И входит посреде храма, глаголя:
Посреде Церкве воспоет Тя.
И, наконец: Церковь сама как шествие и восхождение к небесному Царству, конечному исполнению всей жизни в Боге.
Таже вводит пред дверьми жертвенника…
И обряд завершается эсхатологической песнью св. Симеона Богоприимца: «Ныне отпущаеши раба Твоего, Владыко, по глаголу Твоему с миром: яко видеста очи мои спасение Твое…» Крещение приводит нас в Церковь; а Церковь, приводя нас ко Христовой трапезе, делает нас — сейчас, в этом мире, в этой жизни — участниками и свидетелями Спасения, уготованного Богом и исполненного во Христе.
Заключение
В заключение нашей работы естественно спросить: что же все это значит? Как это все может быть использовано и применено в сегодняшней практике, в мире, кажущемся столь радикально отличным от того, в котором возникли, развились и были так органичны описанные выше обряды? Этот вопрос необходим, потому что с религиозной точки зрения ничего нет вреднее, чем жить иллюзиями в искусственно созданном прошлом и искать в «освященных древностью» красивых обрядах убежища от прозаического и тягостного настоящего. Такая религиозная установка, столь присущая нашему времени, явно противоречит христианской вере, целью которой является преобразование жизни, а не религиозные суррогаты. Если настоящая работа будет понята как призыв к буквальному восстановлению прошлого, то это неправильно, ибо буквального восстановления не бывает. Не менее вредно, однако, отвергать прошлое на том только основании, что оно — прошлое, т. е. принимать за чистую монету нынешние рассуждения о радикальной революции сознания и о невозможности для современного человека принять идеи прошлого. Если мы не веруем, что Святой Дух водительствует Церковью сегодня, как Он водительствовал ею вчера и будет водительствовать до скончания мира, что Христос «вчера и сегодня и во веки Тот же» (Евр. 13:8), то мы, очевидно, не веруем в Церковь и она представляет собой для нас либо ценное «культурное наследие», подлежащее сохранению, либо архаическое прошлое, от которого следует отказаться.

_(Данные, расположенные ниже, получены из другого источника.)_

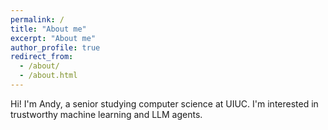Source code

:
 ```yaml
---
permalink: /
title: "About me"
excerpt: "About me"
author_profile: true
redirect_from: 
  - /about/
  - /about.html
---
```


Hi! I'm Andy, a senior studying computer science at UIUC. I'm interested in trustworthy machine learning and LLM agents.
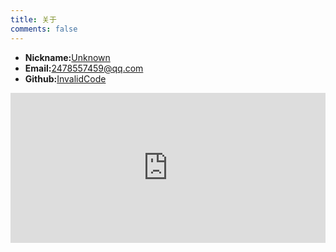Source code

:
 ```yaml
---
title: 关于
comments: false
---
```

* **Nickname:**[Unknown](https://invalidcode.github.io)
* **Email:**[2478557459@qq.com](2478557459@qq.com)
* **Github:**[InvalidCode](https://github.com/InvalidCode)

<iframe src="https://invalidcode.github.io/about/donate/" style="overflow-x:hidden;overflow-y:hidden; border:0xp none #fff; min-height:240px; width:100%;"  frameborder="0" scrolling="no"></iframe>

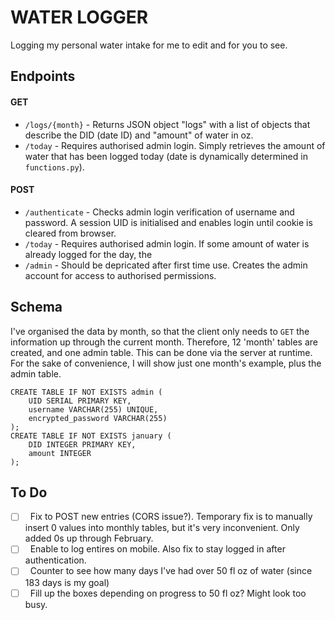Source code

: # WATER LOGGER
Logging my personal water intake for me to edit and for you to see.


## Endpoints
#### GET
* `/logs/{month}` - Returns JSON object "logs" with a list of objects that describe the DID (date ID) and "amount" of water in oz.
* `/today` - Requires authorised admin login. Simply retrieves the amount of water that has been logged today (date is dynamically determined in `functions.py`).

#### POST
* `/authenticate` - Checks admin login verification of username and password. A session UID is initialised and enables login until cookie is cleared from browser.
* `/today` - Requires authorised admin login.  If some amount of water is already logged for the day, the 
* `/admin` - Should be depricated after first time use. Creates the admin account for access to authorised permissions.

## Schema
I've organised the data by month, so that the client only needs to `GET` the information up through the current month.  Therefore, 12 'month' tables are created, and one admin table.  This can be done via the server at runtime.  For the sake of convenience, I will show just one month's example, plus the admin table.
```
CREATE TABLE IF NOT EXISTS admin (
	UID SERIAL PRIMARY KEY,
	username VARCHAR(255) UNIQUE,
	encrypted_password VARCHAR(255)
);
CREATE TABLE IF NOT EXISTS january (
	DID INTEGER PRIMARY KEY,
	amount INTEGER
);
```

## To Do
- [ ] &nbsp; Fix to POST new entries (CORS issue?).  Temporary fix is to manually insert 0 values into monthly tables, but it's very inconvenient.  Only added 0s up through February.
- [ ] &nbsp; Enable to log entires on mobile.  Also fix to stay logged in after authentication.
- [ ] &nbsp; Counter to see how many days I've had over 50 fl oz of water (since 183 days is my goal)
- [ ] &nbsp; Fill up the boxes depending on progress to 50 fl oz?  Might look too busy.
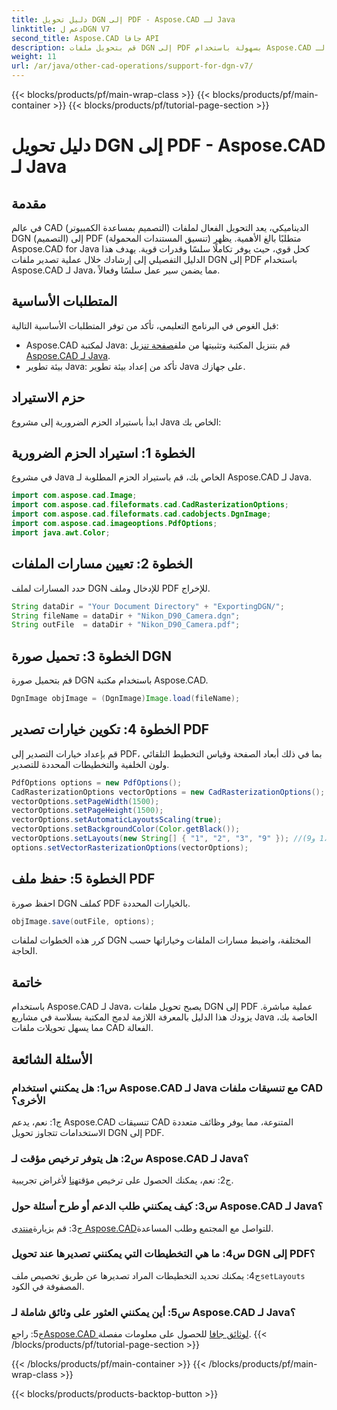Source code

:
 ```yaml
---
title: دليل تحويل DGN إلى PDF - Aspose.CAD لـ Java
linktitle: دعم لDGN V7
second_title: Aspose.CAD جافا API
description: قم بتحويل ملفات DGN إلى PDF بسهولة باستخدام Aspose.CAD لـ Java. اتبع دليلنا خطوة بخطوة لتحقيق التكامل السلس وسير العمل الفعال.
weight: 11
url: /ar/java/other-cad-operations/support-for-dgn-v7/
---
```


{{< blocks/products/pf/main-wrap-class >}}
{{< blocks/products/pf/main-container >}}
{{< blocks/products/pf/tutorial-page-section >}}

# دليل تحويل DGN إلى PDF - Aspose.CAD لـ Java

## مقدمة

في عالم CAD (التصميم بمساعدة الكمبيوتر) الديناميكي، يعد التحويل الفعال لملفات DGN (التصميم) إلى PDF (تنسيق المستندات المحمولة) متطلبًا بالغ الأهمية. يظهر Aspose.CAD for Java كحل قوي، حيث يوفر تكاملًا سلسًا وقدرات قوية. يهدف هذا الدليل التفصيلي إلى إرشادك خلال عملية تصدير ملفات DGN إلى PDF باستخدام Aspose.CAD لـ Java، مما يضمن سير عمل سلسًا وفعالاً.

## المتطلبات الأساسية

قبل الغوص في البرنامج التعليمي، تأكد من توفر المتطلبات الأساسية التالية:
-  Aspose.CAD لمكتبة Java: قم بتنزيل المكتبة وتثبيتها من ملف[صفحة تنزيل Aspose.CAD لـ Java](https://releases.aspose.com/cad/java/).
- بيئة تطوير Java: تأكد من إعداد بيئة تطوير Java على جهازك.

## حزم الاستيراد

ابدأ باستيراد الحزم الضرورية إلى مشروع Java الخاص بك:

## الخطوة 1: استيراد الحزم الضرورية

في مشروع Java الخاص بك، قم باستيراد الحزم المطلوبة لـ Aspose.CAD لـ Java.
```java
import com.aspose.cad.Image;
import com.aspose.cad.fileformats.cad.CadRasterizationOptions;
import com.aspose.cad.fileformats.cad.cadobjects.DgnImage;
import com.aspose.cad.imageoptions.PdfOptions;
import java.awt.Color;
```

## الخطوة 2: تعيين مسارات الملفات

حدد المسارات لملف DGN للإدخال وملف PDF للإخراج.

```java
String dataDir = "Your Document Directory" + "ExportingDGN/";
String fileName = dataDir + "Nikon_D90_Camera.dgn";
String outFile  = dataDir + "Nikon_D90_Camera.pdf";
```

## الخطوة 3: تحميل صورة DGN

قم بتحميل صورة DGN باستخدام مكتبة Aspose.CAD.

```java
DgnImage objImage = (DgnImage)Image.load(fileName);
```

## الخطوة 4: تكوين خيارات تصدير PDF

قم بإعداد خيارات التصدير إلى PDF، بما في ذلك أبعاد الصفحة وقياس التخطيط التلقائي ولون الخلفية والتخطيطات المحددة للتصدير.

```java
PdfOptions options = new PdfOptions();
CadRasterizationOptions vectorOptions = new CadRasterizationOptions();
vectorOptions.setPageWidth(1500);
vectorOptions.setPageHeight(1500);
vectorOptions.setAutomaticLayoutsScaling(true);
vectorOptions.setBackgroundColor(Color.getBlack());
vectorOptions.setLayouts(new String[] { "1", "2", "3", "9" }); //قم بتصدير 4 مشاهدات فقط (1،2،3 و9).
options.setVectorRasterizationOptions(vectorOptions);
```

## الخطوة 5: حفظ ملف PDF

احفظ صورة DGN كملف PDF بالخيارات المحددة.

```java
objImage.save(outFile, options);
```

كرر هذه الخطوات لملفات DGN المختلفة، واضبط مسارات الملفات وخياراتها حسب الحاجة.

## خاتمة

باستخدام Aspose.CAD لـ Java، يصبح تحويل ملفات DGN إلى PDF عملية مباشرة. يزودك هذا الدليل بالمعرفة اللازمة لدمج المكتبة بسلاسة في مشاريع Java الخاصة بك، مما يسهل تحويلات ملفات CAD الفعالة.

## الأسئلة الشائعة

### س1: هل يمكنني استخدام Aspose.CAD لـ Java مع تنسيقات ملفات CAD الأخرى؟

ج1: نعم، يدعم Aspose.CAD تنسيقات CAD المتنوعة، مما يوفر وظائف متعددة الاستخدامات تتجاوز تحويل DGN إلى PDF.

### س2: هل يتوفر ترخيص مؤقت لـ Aspose.CAD لـ Java؟

 ج2: نعم، يمكنك الحصول على ترخيص مؤقت[هنا](https://purchase.aspose.com/temporary-license/) لأغراض تجريبية.

### س3: كيف يمكنني طلب الدعم أو طرح أسئلة حول Aspose.CAD لـ Java؟

 ج3: قم بزيارة[منتدى Aspose.CAD](https://forum.aspose.com/c/cad/19)للتواصل مع المجتمع وطلب المساعدة.

### س4: ما هي التخطيطات التي يمكنني تصديرها عند تحويل DGN إلى PDF؟

 ج4: يمكنك تحديد التخطيطات المراد تصديرها عن طريق تخصيص ملف`setLayouts` المصفوفة في الكود.

### س5: أين يمكنني العثور على وثائق شاملة لـ Aspose.CAD لـ Java؟

 ج5: راجع[Aspose.CAD لوثائق جافا](https://reference.aspose.com/cad/java/) للحصول على معلومات مفصلة.
{{< /blocks/products/pf/tutorial-page-section >}}

{{< /blocks/products/pf/main-container >}}
{{< /blocks/products/pf/main-wrap-class >}}

{{< blocks/products/products-backtop-button >}}
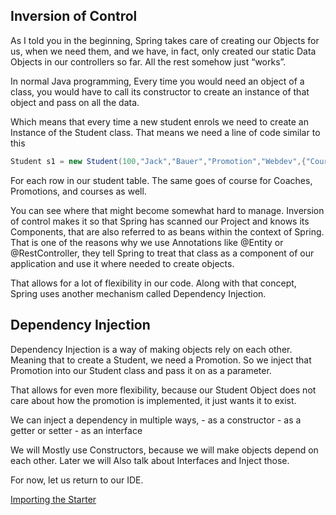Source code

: ## Inversion of Control

As I told you in the beginning, Spring takes care of creating our Objects for us, when we need them, and we have, in fact, only created our static Data Objects in our controllers so far. All the rest somehow just “works”.

In normal Java programming, Every time you would need an object of a class, you would have to call its constructor to create an instance of that object and pass on all the data.

Which means that every time a new student enrols we need to create an Instance of the Student class. 
That means we need a line of code similar to this
```Java
Student s1 = new Student(100,"Jack","Bauer","Promotion","Webdev",{"Course 1",Course 2});
```

For each row in our student table.
The same goes of course for Coaches, Promotions, and courses as well.

You can see where that might become somewhat hard to manage.
Inversion of control makes it so that Spring has scanned our Project and knows its Components, that are also referred to as beans within the context of Spring. That is one of the reasons why we use Annotations like @Entity or @RestController, they tell Spring to treat that class as a component of our application and use it where needed to create objects.

That allows for a lot of flexibility in our code.
Along with that concept, Spring uses another mechanism called Dependency Injection.

## Dependency Injection

Dependency Injection is a way of making objects rely on each other. 
Meaning that to create a Student, we need a Promotion. So we inject that Promotion into our Student class and pass it on as a parameter.

That allows for even more flexibility, because our Student Object does not care about how the promotion is implemented, it just wants it to exist.

We can inject a dependency in multiple ways,
	- as a constructor
	- as a getter or setter
	- as an interface

We will Mostly use Constructors, because we will make objects depend on each other. Later we will Also talk about Interfaces and Inject those.

For now, let us return to our IDE.

[Importing the Starter](https://github.com/TripsJ/Spring-API-Workshop-1/blob/main/Importing%20the%20Starter.md)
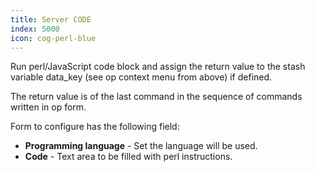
 ```yaml
---
title: Server CODE
index: 5000
icon: cog-perl-blue
---
```


Run perl/JavaScript code block and assign the return value to the stash variable data_key (see op context menu from above) if defined.

The return value is of the last command in the sequence of commands written in op form.

Form to configure has the following field:

- **Programming language** - Set the language will be used.
- **Code** - Text area to be filled with perl instructions.
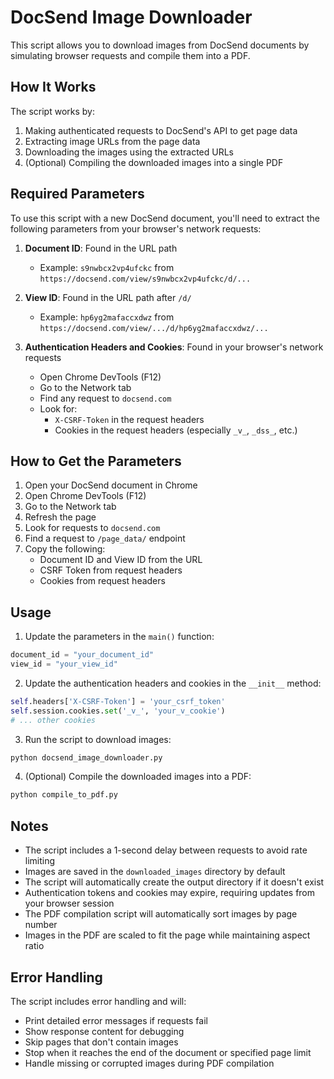 # DocSend Image Downloader

This script allows you to download images from DocSend documents by simulating browser requests and compile them into a PDF.

## How It Works

The script works by:
1. Making authenticated requests to DocSend's API to get page data
2. Extracting image URLs from the page data
3. Downloading the images using the extracted URLs
4. (Optional) Compiling the downloaded images into a single PDF

## Required Parameters

To use this script with a new DocSend document, you'll need to extract the following parameters from your browser's network requests:

1. **Document ID**: Found in the URL path
   - Example: `s9nwbcx2vp4ufckc` from `https://docsend.com/view/s9nwbcx2vp4ufckc/d/...`

2. **View ID**: Found in the URL path after `/d/`
   - Example: `hp6yg2mafaccxdwz` from `https://docsend.com/view/.../d/hp6yg2mafaccxdwz/...`

3. **Authentication Headers and Cookies**: Found in your browser's network requests
   - Open Chrome DevTools (F12)
   - Go to the Network tab
   - Find any request to `docsend.com`
   - Look for:
     - `X-CSRF-Token` in the request headers
     - Cookies in the request headers (especially `_v_`, `_dss_`, etc.)

## How to Get the Parameters

1. Open your DocSend document in Chrome
2. Open Chrome DevTools (F12)
3. Go to the Network tab
4. Refresh the page
5. Look for requests to `docsend.com`
6. Find a request to `/page_data/` endpoint
7. Copy the following:
   - Document ID and View ID from the URL
   - CSRF Token from request headers
   - Cookies from request headers

## Usage

1. Update the parameters in the `main()` function:
```python
document_id = "your_document_id"
view_id = "your_view_id"
```

2. Update the authentication headers and cookies in the `__init__` method:
```python
self.headers['X-CSRF-Token'] = 'your_csrf_token'
self.session.cookies.set('_v_', 'your_v_cookie')
# ... other cookies
```

3. Run the script to download images:
```bash
python docsend_image_downloader.py
```

4. (Optional) Compile the downloaded images into a PDF:
```bash
python compile_to_pdf.py
```

## Notes

- The script includes a 1-second delay between requests to avoid rate limiting
- Images are saved in the `downloaded_images` directory by default
- The script will automatically create the output directory if it doesn't exist
- Authentication tokens and cookies may expire, requiring updates from your browser session
- The PDF compilation script will automatically sort images by page number
- Images in the PDF are scaled to fit the page while maintaining aspect ratio

## Error Handling

The script includes error handling and will:
- Print detailed error messages if requests fail
- Show response content for debugging
- Skip pages that don't contain images
- Stop when it reaches the end of the document or specified page limit
- Handle missing or corrupted images during PDF compilation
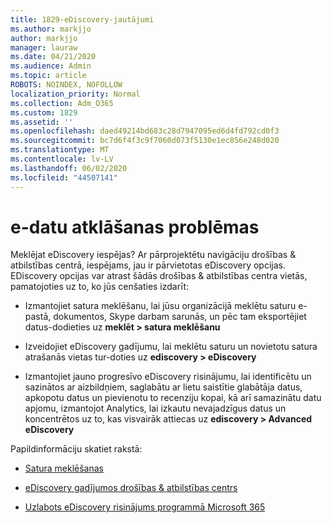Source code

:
 ```yaml
---
title: 1829-eDiscovery-jautājumi
ms.author: markjjo
author: markjjo
manager: lauraw
ms.date: 04/21/2020
ms.audience: Admin
ms.topic: article
ROBOTS: NOINDEX, NOFOLLOW
localization_priority: Normal
ms.collection: Adm_O365
ms.custom: 1829
ms.assetid: ''
ms.openlocfilehash: daed49214bd683c28d7947095ed6d4fd792cd0f3
ms.sourcegitcommit: bc7d6f4f3c9f7060d073f5130e1ec856e248d020
ms.translationtype: MT
ms.contentlocale: lv-LV
ms.lasthandoff: 06/02/2020
ms.locfileid: "44507141"
---
```

# <a name="ediscovery-issues"></a>e-datu atklāšanas problēmas

Meklējat eDiscovery iespējas? Ar pārprojektētu navigāciju drošības & atbilstības centrā, iespējams, jau ir pārvietotas eDiscovery opcijas.  EDiscovery opcijas var atrast šādās drošības & atbilstības centra vietās, pamatojoties uz to, ko jūs cenšaties izdarīt:

- Izmantojiet satura meklēšanu, lai jūsu organizācijā meklētu saturu e-pastā, dokumentos, Skype darbam sarunās, un pēc tam eksportējiet datus-dodieties uz **meklēt > satura meklēšanu**

- Izveidojiet eDiscovery gadījumu, lai meklētu saturu un novietotu satura atrašanās vietas tur-doties uz **ediscovery > eDiscovery**

- Izmantojiet jauno progresīvo eDiscovery risinājumu, lai identificētu un sazinātos ar aizbildņiem, saglabātu ar lietu saistītie glabātāja datus, apkopotu datus un pievienotu to recenziju kopai, kā arī samazinātu datu apjomu, izmantojot Analytics, lai izkautu nevajadzīgus datus un koncentrētos uz to, kas visvairāk attiecas uz **ediscovery > Advanced eDiscovery**

Papildinformāciju skatiet rakstā:

- [Satura meklēšanas](https://docs.microsoft.com/microsoft-365/compliance/content-search)

- [eDiscovery gadījumos drošības & atbilstības centrs](https://docs.microsoft.com/microsoft-365/compliance/ediscovery-cases)

- [Uzlabots eDiscovery risinājums programmā Microsoft 365](https://docs.microsoft.com/microsoft-365/compliance/overview-ediscovery-20)
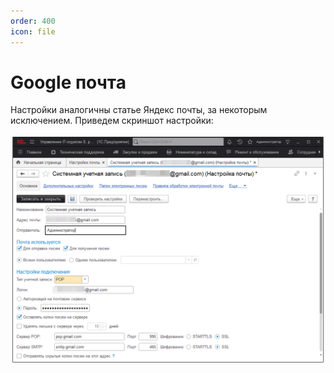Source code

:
 ```yaml
---
order: 400
icon: file 
---
```


# Google почта

Настройки аналогичны статье Яндекс почты, за некоторым исключением. Приведем скриншот настройки:

![01_Google](static/01_Google.png)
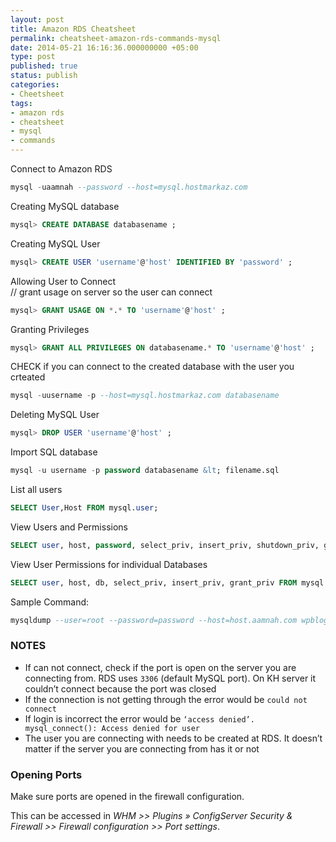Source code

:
 ```yaml
---
layout: post
title: Amazon RDS Cheatsheet
permalink: cheatsheet-amazon-rds-commands-mysql
date: 2014-05-21 16:16:36.000000000 +05:00
type: post
published: true
status: publish
categories:
- Cheetsheet
tags:
- amazon rds
- cheatsheet
- mysql
- commands
---
```


Connect to Amazon RDS<br />

```sql
mysql -uaamnah --password --host=mysql.hostmarkaz.com
```

Creating MySQL database<br />

```sql
mysql> CREATE DATABASE databasename ;
```

Creating MySQL User<br />

```sql
mysql> CREATE USER 'username'@'host' IDENTIFIED BY 'password' ;
```

Allowing User to Connect<br />
// grant usage on server so the user can connect<br />

```sql
mysql> GRANT USAGE ON *.* TO 'username'@'host' ;
```

Granting Privileges<br />

```sql
mysql> GRANT ALL PRIVILEGES ON databasename.* TO 'username'@'host' ;
```

CHECK if you can connect to the created database with the user you crteated<br />

```sql
mysql -uusername -p --host=mysql.hostmarkaz.com databasename
```

Deleting MySQL User<br />

```sql
mysql> DROP USER 'username'@'host' ;
```

Import SQL database<br />

```sql
mysql -u username -p password databasename &lt; filename.sql
```

List all users<br />

```sql
SELECT User,Host FROM mysql.user;
```

View Users and Permissions<br />

```sql
SELECT user, host, password, select_priv, insert_priv, shutdown_priv, grant_priv FROM mysql.user
```

View User Permissions for individual Databases<br />

```sql
SELECT user, host, db, select_priv, insert_priv, grant_priv FROM mysql.db
```

Sample Command:<br />

```sql
mysqldump --user=root --password=password --host=host.aamnah.com wpblog | mysql --host=host.hostmarkaz.com --user=aamnah --password=password wpblog
```

### NOTES

- If can not connect, check if the port is open on the server you are connecting from. RDS uses `3306` (default MySQL port). On KH server it couldn’t connect because the port was closed
- If the connection is not getting through the error would be `could not connect`
- If login is incorrect the error would be `‘access denied’. mysql_connect(): Access denied for user`
- The user you are connecting with needs to be created at RDS. It doesn’t matter if the server you are connecting from has it or not

### Opening Ports

Make sure ports are opened in the firewall configuration.

This can be accessed in _WHM >> Plugins » ConfigServer Security &amp; Firewall >> Firewall configuration >> Port settings_.
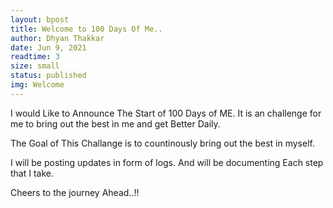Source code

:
 ```yaml
---
layout: bpost
title: Welcome to 100 Days Of Me..
author: Dhyan Thakkar
date: Jun 9, 2021
readtime: 3
size: small
status: published
img: Welcome
---
```


I would Like to Announce The Start of 100 Days of ME. It is an challenge for me to bring out the best in me and get Better Daily. <br>

The Goal of This Challange is to countinously bring out the best in myself.<br>

I will be posting updates in form of logs. And will be documenting Each step that I take. 

Cheers to the journey Ahead..!!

Если же мы все–таки веруем в Церковь, то изучение ее прошлого должно иметь лишь одну цель: снова и снова искать и осваивать то, что в ее учении и жизни является поистине вечным, т. е. то, что выходит за пределы категорий прошлого, настоящего и будущего и способно преобразовать нашу жизнь во все времена и при всех обстоятельствах. И если наша работа о крещении показывает расхождения между прошлым и настоящим, то мы надеемся, что из нее видно также, что эти расхождения вызваны не каким–либо радикальным изменением человека, не несоответствием будто бы устаревших идей современному человеку, как многие думают сегодня, но коренится в прогрессирующем отходе самих христиан от их собственной традиции, от того отношения к миру, которое вытекает из их веры и выражается в их богослужении.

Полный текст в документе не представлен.